Dissertation Abstracts

Management consultants: Organizational Professionalism in Knowledge Work

Author: Maestripieri, Lara , lara.maestripieri@gmail.com
Department: Sociology and Social Research
University: University of Trento, Italy
Supervisor: Barbara Poggio
Year of completion: 2011
Language of dissertation: Italian

Keywords: professionalism , knowledge workers , organisation , management consultan
Areas of Research: Professional Groups , Organization , Work

Abstract

In contemporary sociological debate, the concept of knowledge work is becoming popular and it is quite often used to address a series of new professionals belonging mostly to advanced business services. Some scholars (such as Butera 2008, Chicchi, Ruggero 2009 and Bologna 2011) have already faced the issue of knowledge in the advanced business services in Italy, but only one study has focused on the consequences of knowledge work on identity and on how people live their own job (Bologna, 2011).
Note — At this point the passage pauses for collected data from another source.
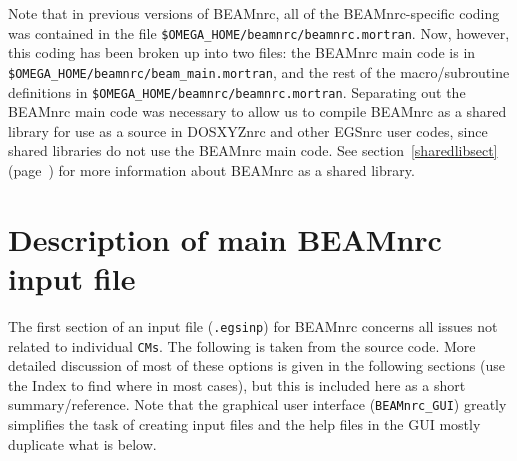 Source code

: \documentclass[12pt,twoside]{article}
\begin{document}
Note that in previous versions of BEAMnrc, all of the BEAMnrc-specific
coding was contained in the file {\tt \$OMEGA\_HOME/beamnrc/beamnrc.mortran}.
Now, however, this coding has been broken up into two files: the
BEAMnrc main code is in \\{\tt \$OMEGA\_HOME/beamnrc/beam\_main.mortran}, and
the rest of the macro/subroutine definitions in
{\tt \$OMEGA\_HOME/beamnrc/beamnrc.mortran}.  Separating out the BEAMnrc
main code was necessary to allow us to compile BEAMnrc as a shared
library for use as a source in DOSXYZnrc and other EGSnrc user codes,
since shared libraries do not use the BEAMnrc main code.
See section~\ref{sharedlibsect} (page~\pageref{sharedlibsect}) for more
information about BEAMnrc as a shared library.

\section{Description of main BEAMnrc input file}
\label{dmbif}
The first section of an input file (\verb+.egsinp+) for BEAMnrc concerns
all issues not related to individual \verb+CMs+.  The following is taken
from the source code. More detailed discussion of most of these options
is given in the following sections (use the Index to find where in most
cases), but this is included here as a short summary/reference. Note that
the graphical user interface ({\tt BEAMnrc\_GUI}) greatly
simplifies the task of creating input files\cite{TR99} and the help files
in the GUI mostly duplicate what is below.
 
\end{document}
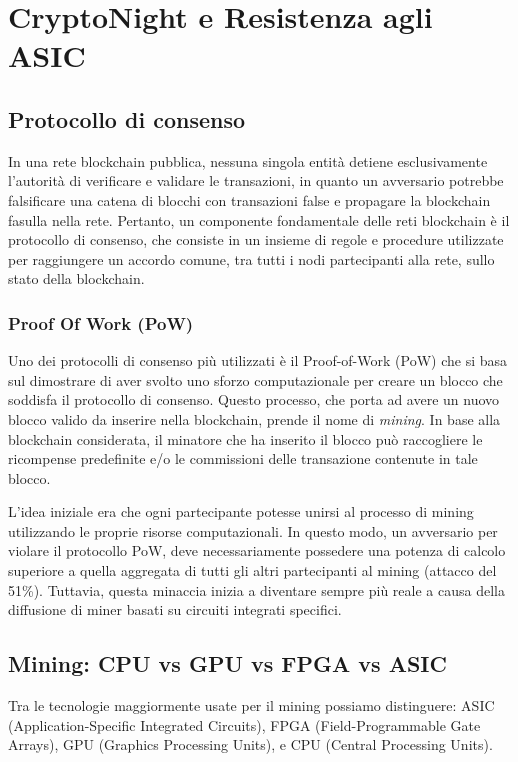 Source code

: \chapter{CryptoNight e Resistenza agli ASIC}
\section{Protocollo di consenso}
In una rete blockchain pubblica, nessuna singola entità detiene esclusivamente l'autorità di verificare e validare le transazioni, in quanto un avversario potrebbe falsificare una catena di blocchi con transazioni false e propagare la blockchain fasulla nella rete. 
Pertanto, un componente fondamentale delle reti blockchain è il protocollo di consenso, che consiste in un insieme di regole e procedure utilizzate per raggiungere un accordo comune, tra tutti i nodi partecipanti alla rete, sullo stato della blockchain.

\subsection{Proof Of Work (PoW)}
Uno dei protocolli di consenso più utilizzati è il Proof-of-Work (PoW) che si basa sul dimostrare di aver svolto uno sforzo computazionale per creare un blocco che soddisfa il protocollo di consenso. 
Questo processo, che porta ad avere un nuovo blocco valido da inserire nella blockchain, prende il nome di \textit{mining}.
In base alla blockchain considerata, il minatore che ha inserito il blocco può raccogliere le ricompense predefinite e/o le commissioni delle transazione contenute in tale blocco.

L'idea iniziale era che ogni partecipante potesse unirsi al processo di mining utilizzando le proprie risorse computazionali. 
In questo modo, un avversario per violare il protocollo PoW, deve necessariamente possedere una potenza di calcolo superiore a quella aggregata di tutti gli altri partecipanti al mining (attacco del 51\%). 
Tuttavia, questa minaccia inizia a diventare sempre più reale a causa della diffusione di miner basati su circuiti integrati specifici. 


\section{Mining: CPU vs GPU vs FPGA vs ASIC}
Tra le tecnologie maggiormente usate per il mining possiamo distinguere: ASIC (Application-Specific Integrated Circuits), FPGA (Field-Programmable Gate Arrays), GPU (Graphics Processing Units), e CPU (Central Processing Units). 

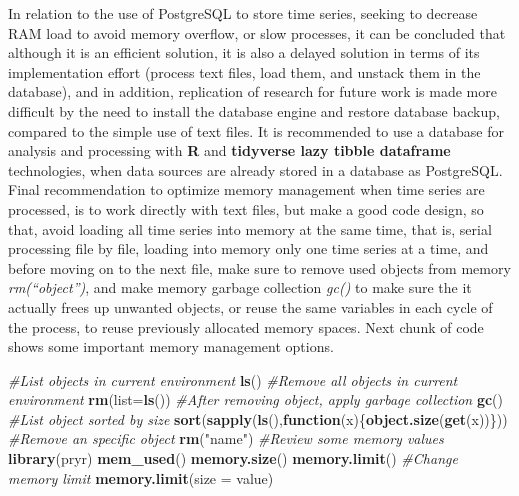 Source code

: \documentclass[12pt,oneside]{reedthesis}
\newenvironment{Shaded}{\begin{snugshade}}{\end{snugshade}}
\newcommand{\CommentTok}[1]{\textcolor[rgb]{0.56,0.35,0.01}{\textit{#1}}}
\newcommand{\ControlFlowTok}[1]{\textcolor[rgb]{0.13,0.29,0.53}{\textbf{#1}}}
\newcommand{\DataTypeTok}[1]{\textcolor[rgb]{0.13,0.29,0.53}{#1}}
\newcommand{\KeywordTok}[1]{\textcolor[rgb]{0.13,0.29,0.53}{\textbf{#1}}}
\newcommand{\NormalTok}[1]{#1}
\newcommand{\StringTok}[1]{\textcolor[rgb]{0.31,0.60,0.02}{#1}}
\begin{document}
In relation to the use of PostgreSQL to store time series, seeking to decrease RAM load to avoid memory overflow, or slow processes, it can be concluded that although it is an efficient solution, it is also a delayed solution in terms of its implementation effort (process text files, load them, and unstack them in the database), and in addition, replication of research for future work is made more difficult by the need to install the database engine and restore database backup, compared to the simple use of text files. It is recommended to use a database for analysis and processing with \textbf{R} and \textbf{tidyverse lazy tibble dataframe} technologies, when data sources are already stored in a database as PostgreSQL. Final recommendation to optimize memory management when time series are processed, is to work directly with text files, but make a good code design, so that, avoid loading all time series into memory at the same time, that is, serial processing file by file, loading into memory only one time series at a time, and before moving on to the next file, make sure to remove used objects from memory \emph{rm(``object'')}, and make memory garbage collection \emph{gc()} to make sure the it actually frees up unwanted objects, or reuse the same variables in each cycle of the process, to reuse previously allocated memory spaces. Next chunk of code shows some important memory management options.

\scriptsize
\begin{Shaded}
\begin{Highlighting}[]
    \CommentTok{#List objects in current environment}
      \KeywordTok{ls}\NormalTok{()}
    \CommentTok{#Remove all objects in current environment}
      \KeywordTok{rm}\NormalTok{(}\DataTypeTok{list=}\KeywordTok{ls}\NormalTok{())}
    \CommentTok{#After removing object, apply garbage collection}
      \KeywordTok{gc}\NormalTok{()}
    \CommentTok{#List object sorted by size}
      \KeywordTok{sort}\NormalTok{(}\KeywordTok{sapply}\NormalTok{(}\KeywordTok{ls}\NormalTok{(),}\ControlFlowTok{function}\NormalTok{(x)\{}\KeywordTok{object.size}\NormalTok{(}\KeywordTok{get}\NormalTok{(x))\}))}
    \CommentTok{#Remove an specific object}
      \KeywordTok{rm}\NormalTok{(}\StringTok{"name"}\NormalTok{)}
    \CommentTok{#Review some memory values}
      \KeywordTok{library}\NormalTok{(pryr)}
      \KeywordTok{mem_used}\NormalTok{()}
      \KeywordTok{memory.size}\NormalTok{()}
      \KeywordTok{memory.limit}\NormalTok{()}
    \CommentTok{#Change memory limit}
      \KeywordTok{memory.limit}\NormalTok{(}\DataTypeTok{size =}\NormalTok{ value)}
\end{Highlighting}
\end{Shaded}
\normalsize
\end{document}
This PhD dissertation positions itself in this debate by attending to the actors directly involved in such change. Specifically, the research relies on the analysis of narratives and biographies of professionals using a narrative approach. The study's main aim is to discuss the systemic transformations introduced by knowledge work on the economy, as well as to discuss who falls into the category of a knowledge worker, how many knowledge workers there are in Italy and how they perform and present their own identities as professionals. The concept of organizational professionalism is used as the main theoretical framework (Evetts, 2011; Noordegraf, 2011); this allows the study of knowledge workers through the lens of the sociology of professions, even if most of the professionals in advanced business services are still in their own way to professionalize.
The issue of professional identity of knowledge workers will be investigated by using the case study of management consultancy, which the existing literature has already considered to be relevant example of advanced business professionals (Meriläinen et al, 2004; Muzio et al, 2008; Donnelly, 2009; Bologna, 2011). The services offered by management consultants are paradigmatic forms of the contemporary model of work organising, as long as they are based on projectification (Hodgson, 2008), on immateriality (Corsani et al, 1996), on the globalisation of the biggest corporation of the sector (Berrebi-Hoffman, 2006), and on the strategic use of knowledge (Kipping, 2011).
This dissertation is based on 55 in-depth interviews with management consultants, conducted in Italy between 2009 and 2010. The analysis is based on the triangulation of different qualitative techniques: I used the methodology of biographical trajectories (Olagnero, Saraceno, 1993) and of positioning (Bamberg, 1997) for creating a typology of management consultant trajectories that are revealed through exemplary narrations (Gherardi, Poggio, 2007). Stemming from individual and institutional factors, the data reveals the contemporaneous presence of conflicting identities (the SELF-Employed, the unwilling consultant, the yuppie and the professional consultant), depending on their main positioning reference (managers vs. professionals) and the direction of their professional project (persistence vs. transition in management consultancy).
The four exemplary narrations explain organisational professionalism by showing how organization becomes the privileged space in which the informal community of management consultants exchange ideas among peers and socialize new members into the profession. Professionalism is not anymore opposed to managerialism: performed within the organisations, the organized professionalism claims the need for autonomy in its own job, applying managerial and commercial principles in performing professional activities.